[Records from a collection]
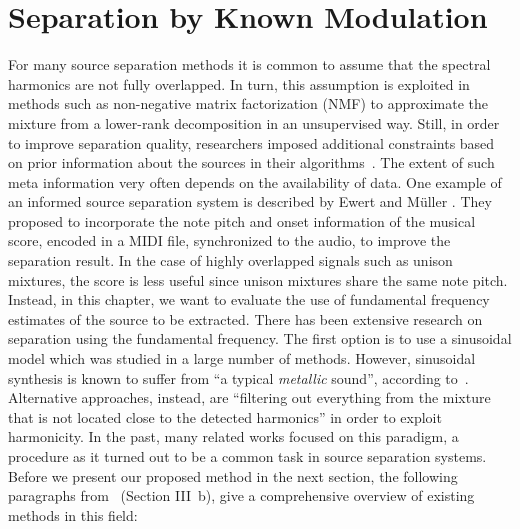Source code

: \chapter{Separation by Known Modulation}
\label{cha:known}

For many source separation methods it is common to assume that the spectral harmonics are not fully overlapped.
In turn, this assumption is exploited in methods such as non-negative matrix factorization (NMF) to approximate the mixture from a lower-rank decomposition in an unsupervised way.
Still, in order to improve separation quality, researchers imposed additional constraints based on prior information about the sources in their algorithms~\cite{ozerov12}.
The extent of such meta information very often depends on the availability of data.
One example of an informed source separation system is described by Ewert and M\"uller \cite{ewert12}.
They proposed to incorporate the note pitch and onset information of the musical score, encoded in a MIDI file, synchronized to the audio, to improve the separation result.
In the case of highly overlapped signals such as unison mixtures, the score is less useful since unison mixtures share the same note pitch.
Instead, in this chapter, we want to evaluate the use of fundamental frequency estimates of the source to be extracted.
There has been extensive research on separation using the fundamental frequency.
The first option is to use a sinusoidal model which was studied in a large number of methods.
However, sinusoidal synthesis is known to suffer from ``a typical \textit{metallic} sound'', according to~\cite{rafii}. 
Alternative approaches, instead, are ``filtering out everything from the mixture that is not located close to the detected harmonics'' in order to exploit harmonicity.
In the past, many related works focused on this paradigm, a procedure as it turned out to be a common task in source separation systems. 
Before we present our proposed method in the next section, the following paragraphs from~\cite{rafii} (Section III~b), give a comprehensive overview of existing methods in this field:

■ **Exercise prompt**:
Where does the word "many" occur in the records? Return every line that holds it.

■ **Answer**:
For many source separation methods it is common to assume that the spectral harmonics are not fully overlapped.
In the past, many related works focused on this paradigm, a procedure as it turned out to be a common task in source separation systems. 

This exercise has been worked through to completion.